We can use the higher-order function takewhile to continuously obtain more terms to use in our approximation until the value of the term falls below some threshold. Here we take terms from the generator until it falls below $1 \times 10^{-20}$:

In :
list(takewhile(lambda t: np.abs(t) > 1e-20, sin_terms(np.pi)))

Out:
[3.141592653589793,
-5.167712780049969,
2.550164039877345,
-0.599264529320792,
0.08214588661112822,
-0.00737043094571435,
0.00046630280576761245,
-2.191535344783021e-05,
7.95205400147551e-07,
-2.2948428997269866e-08,
5.392664662608127e-10,
-1.051847171693206e-11,
1.73021924583611e-13,
-2.4325611799933874e-15,
2.956701542854909e-17,
-3.1377929634482263e-19]

Now we can define a sine function with an option to specify the maximum error that we can tolerate:

In :
sin2 = lambda x, max_tol=1e-20: \
sum(takewhile(lambda t: np.abs(t) > max_tol, sin_terms(x)))

In :
sin2(.5*np.pi, max_tol=1e-15)

Out:
1.0

Again, we vectorize it to accept array inputs:

In :
sin2 = np.vectorize(sin2, excluded=['max_tol'])

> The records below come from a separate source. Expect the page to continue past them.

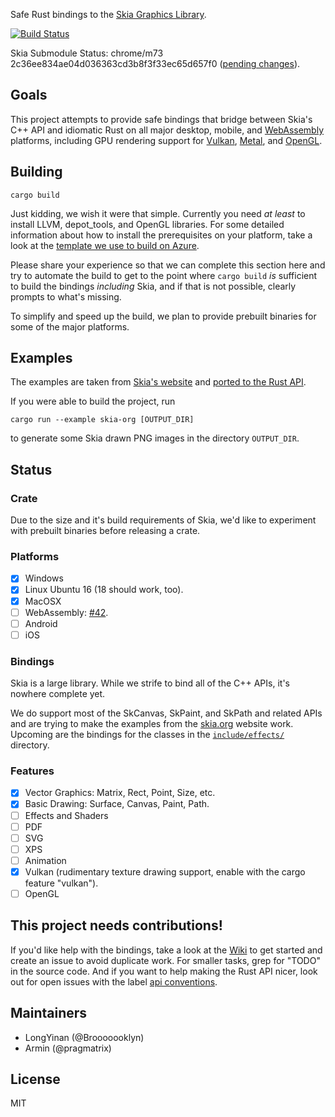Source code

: Safe Rust bindings to the [Skia Graphics Library](https://skia.org/).

[![Build Status](https://dev.azure.com/armin0390/armin/_apis/build/status/rust-skia.rust-skia?branchName=master)](https://dev.azure.com/armin0390/armin/_build/latest?definitionId=2&branchName=master)

Skia Submodule Status: chrome/m73 2c36ee834ae04d036363cd3b8f3f33ec65d657f0 ([pending changes][skiapending]).

[skiapending]: https://github.com/google/skia/compare/2c36ee834ae04d036363cd3b8f3f33ec65d657f0...chrome/m73

## Goals

This project attempts to provide safe bindings that bridge between Skia's C++ API and idiomatic Rust on all major desktop, mobile, and [WebAssembly](https://en.wikipedia.org/wiki/WebAssembly) platforms, including GPU rendering support for [Vulkan](https://en.wikipedia.org/wiki/Vulkan_(API)), [Metal](https://en.wikipedia.org/wiki/Metal_(API)), and [OpenGL](https://en.wikipedia.org/wiki/OpenGL).

## Building

`cargo build`

Just kidding, we wish it were that simple. Currently you need _at least_ to install LLVM, depot_tools, and OpenGL libraries. For some detailed information about how to install the prerequisites on your platform, take a look at the [template we use to build on Azure](https://github.com/rust-skia/rust-skia/blob/master/azure-pipelines-template.yml).

Please share your experience so that we can complete this section here and try to automate the build to get to the point where `cargo build` _is_ sufficient to build the bindings _including_ Skia, and if that is not possible, clearly prompts to what's missing.

To simplify and speed up the build, we plan to provide prebuilt binaries for some of the major platforms.

## Examples

The examples are taken from [Skia's website](https://skia.org/) and [ported to the Rust API](skia-safe/examples/skia-org).

If you were able to build the project, run

`cargo run --example skia-org [OUTPUT_DIR]` 

to generate some Skia drawn PNG images in the directory `OUTPUT_DIR`.

## Status

### Crate

Due to the size and it's build requirements of Skia, we'd like to experiment with prebuilt binaries before releasing a crate.

### Platforms

- [x] Windows
- [x] Linux Ubuntu 16 (18 should work, too).
- [x] MacOSX
- [ ] WebAssembly: [#42](https://github.com/rust-skia/rust-skia/pull/42).
- [ ] Android
- [ ] iOS

### Bindings

Skia is a large library. While we strife to bind all of the C++ APIs, it's nowhere complete yet. 

We do support most of the SkCanvas, SkPaint, and SkPath and related APIs and are trying to make the examples from the [skia.org](https://skia.org/) website work. Upcoming are the bindings for the classes in the [`include/effects/`](https://github.com/google/skia/tree/2c36ee834ae04d036363cd3b8f3f33ec65d657f0/include/effects) directory.

### Features

- [x] Vector Graphics: Matrix, Rect, Point, Size, etc.
- [x] Basic Drawing: Surface, Canvas, Paint, Path.
- [ ] Effects and Shaders
- [ ] PDF
- [ ] SVG
- [ ] XPS
- [ ] Animation
- [x] Vulkan (rudimentary texture drawing support, enable with the cargo feature "vulkan").
- [ ] OpenGL

## This project needs contributions!

If you'd like help with the bindings, take a look at the [Wiki](https://github.com/rust-skia/rust-skia/wiki) to get started and create an issue to avoid duplicate work. For smaller tasks, grep for "TODO" in the source code. And if you want to help making the Rust API nicer, look out for open issues with the label [api conventions](https://github.com/rust-skia/rust-skia/issues?q=is%3Aissue+is%3Aopen+label%3A%22api+conventions%22).

## Maintainers

- LongYinan (@Brooooooklyn)
- Armin (@pragmatrix)

## License

MIT


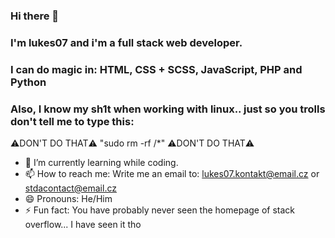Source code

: ### Hi there 👋
### I'm lukes07 and i'm a full stack web developer.
### I can do magic in: HTML, CSS + SCSS, JavaScript, PHP and Python
### Also, I know my sh1t when working with linux.. just so you trolls don't tell me to type this:
 ⚠️DON'T DO THAT⚠️ "sudo rm -rf /*" ⚠️DON'T DO THAT⚠️

- 🌱 I’m currently learning while coding.
- 📫 How to reach me: Write me an email to: lukes07.kontakt@email.cz or stdacontact@email.cz
- 😄 Pronouns: He/Him
- ⚡ Fun fact: You have probably never seen the homepage of stack overflow... I have seen it tho
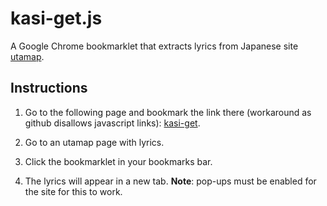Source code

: # kasi-get.js
A Google Chrome bookmarklet that extracts lyrics from Japanese site [utamap](http://www.utamap.com).

## Instructions

1. Go to the following page and bookmark the link there (workaround as github disallows javascript links): [kasi-get](http://www.ceva24.co.uk/pages/kasi-get/).

2. Go to an utamap page with lyrics.

3. Click the bookmarklet in your bookmarks bar.

4. The lyrics will appear in a new tab. **Note**: pop-ups must be enabled for the site for this to work.
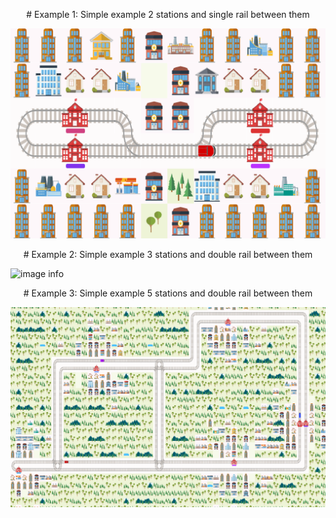 <p align="center">
  # Example 1:
  Simple example 2 stations and single rail between them
</p>

![image info](./images/esempio1.png)

<p align="center">
  # Example 2:
  Simple example 3 stations and double rail between them
</p>

![image info](./images/esempio2.png)

<p align="center">
  # Example 3:
  Simple example 5 stations and double rail between them
</p>

![image info](./images/esempio4.png)
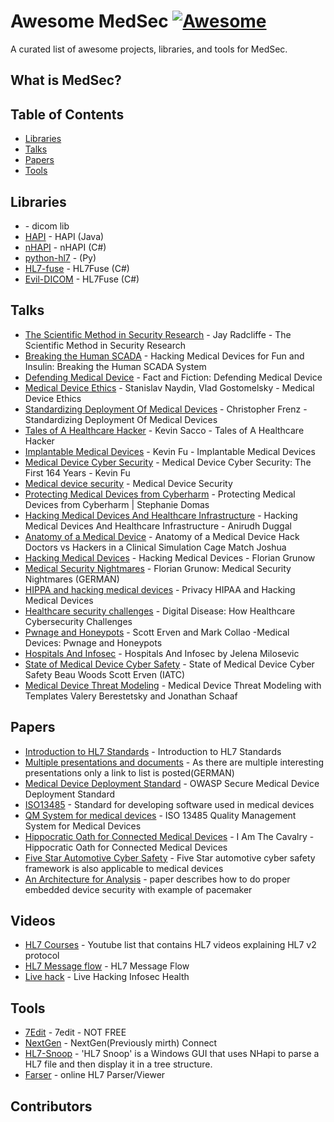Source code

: # Awesome MedSec [![Awesome](https://cdn.rawgit.com/sindresorhus/awesome/d7305f38d29fed78fa85652e3a63e154dd8e8829/media/badge.svg)](https://github.com/sindresorhus/awesome)

A curated list of awesome projects, libraries, and tools for MedSec.

## What is MedSec?


## Table of Contents

<!-- MarkdownTOC depth=4 -->
- [Libraries](#libraries)
- [Talks](#talks)
- [Papers](#papers)
- [Tools](#tools)


## Libraries
* []() - dicom lib
* [HAPI](https://github.com/hapifhir/hapi-hl7v2) - HAPI (Java)
* [nHAPI](https://github.com/duaneedwards/nHapi) - nHAPI (C#) 
* [python-hl7](https://github.com/johnpaulett/python-hl7) - (Py)
* [HL7-fuse](https://github.com/dib0/HL7Fuse) - HL7Fuse (C#)
* [Evil-DICOM](https://github.com/rexcardan/Evil-DICOM) - HL7Fuse (C#)

## Talks
* [The Scientific Method in Security Research](https://www.youtube.com/watch?v=UkA9JOUcFi4) -  Jay Radcliffe - The Scientific Method in Security Research
* [Breaking the Human SCADA](https://www.youtube.com/watch?v=avf5XF8yS60) - Hacking Medical Devices for Fun and Insulin: Breaking the Human SCADA System
* [Defending Medical Device](https://www.youtube.com/watch?v=RsUJ7qETssU) - Fact and Fiction: Defending Medical Device
* [Medical Device Ethics](https://www.youtube.com/watch?v=g3lvY5an4-E) - Stanislav Naydin, Vlad Gostomelsky - Medical Device Ethics
* [Standardizing Deployment Of Medical Devices](https://www.youtube.com/watch?v=ODiZc04CzgE) - Christopher Frenz - Standardizing Deployment Of Medical Devices
* [Tales of A Healthcare Hacker](https://www.youtube.com/watch?v=ij7uuY-3eXk) - Kevin Sacco - Tales of A Healthcare Hacker
* [Implantable Medical Devices](https://www.youtube.com/watch?v=shTj9WVhVyU) - Kevin Fu - Implantable Medical Devices
* [Medical Device Cyber Security](https://www.youtube.com/watch?v=QKgdvmomopw) - Medical Device Cyber Security: The First 164 Years - Kevin Fu
* [Medical device security](https://www.youtube.com/watch?v=FmFLAlZO6ig) - Medical Device Security
* [Protecting Medical Devices from Cyberharm](https://www.youtube.com/watch?v=EyqwUFJKZo0) - Protecting Medical Devices from Cyberharm | Stephanie Domas
* [Hacking Medical Devices And Healthcare Infrastructure](https://www.youtube.com/watch?v=3S6RQo-OQ24) - Hacking Medical Devices And Healthcare Infrastructure - Anirudh Duggal
* [Anatomy of a Medical Device](https://www.youtube.com/watch?v=FnvcocyI4pI) - Anatomy of a Medical Device Hack Doctors vs Hackers in a Clinical Simulation Cage Match Joshua
* [Hacking Medical Devices](https://www.youtube.com/watch?v=KIU2mNpXsPg) - Hacking Medical Devices - Florian Grunow
* [Medical Security Nightmares](https://www.youtube.com/watch?v=0F_eScTUris) - Florian Grunow: Medical Security Nightmares (GERMAN)
* [HIPPA and hacking medical devices](https://www.youtube.com/watch?v=_aqOOPUwJhE) - Privacy HIPAA and Hacking Medical Devices
* [Healthcare security challenges](https://www.youtube.com/watch?v=yjZ-KiZlk7Q) - Digital Disease: How Healthcare Cybersecurity Challenges
* [Pwnage and Honeypots](https://www.youtube.com/watch?v=ZusL2BY6_XU) - Scott Erven and Mark Collao -Medical Devices: Pwnage and Honeypots
* [Hospitals And Infosec](https://www.youtube.com/watch?v=5QDdXPWZS1c) - Hospitals And Infosec by Jelena Milosevic
* [State of Medical Device Cyber Safety](https://www.youtube.com/watch?v=SLMafs9FMvE) - State of Medical Device Cyber Safety Beau Woods Scott Erven (IATC)
* [Medical Device Threat Modeling](https://www.youtube.com/watch?v=_5uVtINSr_w) - Medical Device Threat Modeling with Templates Valery Berestetsky and Jonathan Schaaf


## Papers
* [Introduction to HL7 Standards](http://www.hl7.org/implement/standards/index.cfm?ref=nav) - Introduction to HL7 Standards
* [Multiple presentations and documents](https://www.infosec-health.ch/downloads.html) - As there are multiple interesting presentations only a link to list is posted(GERMAN)
* [Medical Device Deployment Standard](https://www.owasp.org/index.php/OWASP_Secure_Medical_Device_Deployment_Standard) - OWASP Secure Medical Device Deployment Standard
* [ISO13485](https://www.iso.org/standard/59752.html) - Standard for developing software used in medical devices
* [QM System for medical devices](https://www.tuv-sud.co.uk/uk-en/industry/healthcare-medical-devices/quality-management-amp-quality-control/iso-13485-quality-management-system-for-medical-devices) - ISO 13485 Quality Management System for Medical Devices
* [Hippocratic Oath for Connected Medical Devices](https://www.iamthecavalry.org/wp-content/uploads/2016/01/I-Am-The-Cavalry-Hippocratic-Oath-for-Connected-Medical-Devices.pdf) - I Am The Cavalry - Hippocratic Oath for Connected Medical Devices
* [Five Star Automotive Cyber Safety](https://www.iamthecavalry.org/wp-content/uploads/2014/08/Five-Star-Automotive-Cyber-Safety-February-2015.pdf) - Five Star automotive cyber safety framework is also applicable to medical devices
* [An Architecture for Analysis](https://www.cs.ucsb.edu/~jmcmahan/research/top_picks_18.pdf) - paper describes how to do proper embedded device security with example of pacemaker

## Videos
* [HL7 Courses](https://www.youtube.com/watch?v=ZAgdYR1rmEQ&list=PLNH9Hx9ks4CediBpp9Yr9N8icTfCr0TUN) - Youtube list that contains HL7 videos explaining HL7 v2 protocol
* [HL7 Message flow](https://www.youtube.com/watch?v=-suRA7cJ9fI) - HL7 Message Flow
* [Live hack](https://www.youtube.com/watch?v=2svPAJViJ1o) - Live Hacking Infosec Health



## Tools 
* [7Edit](http://www.7edit.com/home/index.php) - 7edit - NOT FREE
* [NextGen](https://www.nextgen.com/products-and-services/integration-engine) - NextGen(Previously mirth) Connect 
* [HL7-Snoop](https://github.com/dgrinberg/HL7-Snoop) - 'HL7 Snoop' is a Windows GUI that uses NHapi to parse a HL7 file and then display it in a tree structure.
* [Farser](https://hl7.cc/) - online HL7 Parser/Viewer


## Contributors

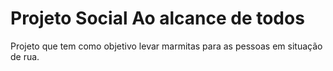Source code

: # Projeto Social Ao alcance de todos
Projeto que tem como objetivo levar marmitas para as pessoas em situação de rua.
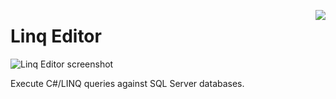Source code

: <a href="" style="float:right"><img src="https://travis-ci.org/stofte/linq-editor.svg?branch=master"></a>

Linq Editor
===========

![Linq Editor screenshot](http://i.imgur.com/Muuvfnz.png "Query databases using familiar C#/LINQ syntax.")

Execute C#/LINQ queries against SQL Server databases.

As a sanity check, we can ensure that given an array of $x$ values around a neighborhood of 0 as input, our implementation produces outputs that are element-wise equal to that of the NumPy implementation, within a certain tolerance.

In :
x = np.linspace(-5*np.pi, 5*np.pi, 100)

In :
np.allclose(np.sin(x), sin2(x))

Out:
True

When we plot the error, it is of no surprise that it increases exponentially as we get further away from 0.

In :
fig, ax = plt.subplots(figsize=(8, 6))

ax.bar(x, (np.sin(x)-sin2(x))**2, width=.1, log=True)

ax.set_xlabel('$x$')
ax.set_ylabel('error')

plt.show()


To wrap this up, we provide a recursive implementation of our generator function:

In :
def sin_terms(x, curr=None, n=2):

if curr is None:
curr = x

yield curr
yield from sin_terms(x, -curr*x**2/(n*(n+1)), n+2)


This is still considered a bottom-up approach, as we are still computing the current terms using the results of the previous terms, and no memoization is necessary. It is interesting to see recursion used in a generator function, and the use of the new yield from expression, introduced in Python 3.3, which delegates part of its yield operations to another generator.

Now, it is trivial to adapt this implementation to $\cos{x}$. In fact, the body of the for-loop remains the same, the only change required is in the initial values of curr and n.

In :
def cos_terms(x):

curr = 1

for n in count(1, 2):
yield curr
curr *= -x**2
curr /= n*(n+1)

In :
def cos_terms(x, curr=None, n=1):

if curr is None:
curr = 1

yield curr
yield from cos_terms(x, -curr*x**2/(n*(n+1)), n+2)


It would be useful and instructive to implement other common functions with recursion and the higher-order functions used in this notebook. It might even be possible to generalize further and implement a higher-order function which takes the initial values and parameters of the sequence as input, and returns a generator function as output. But we'll save that for another time.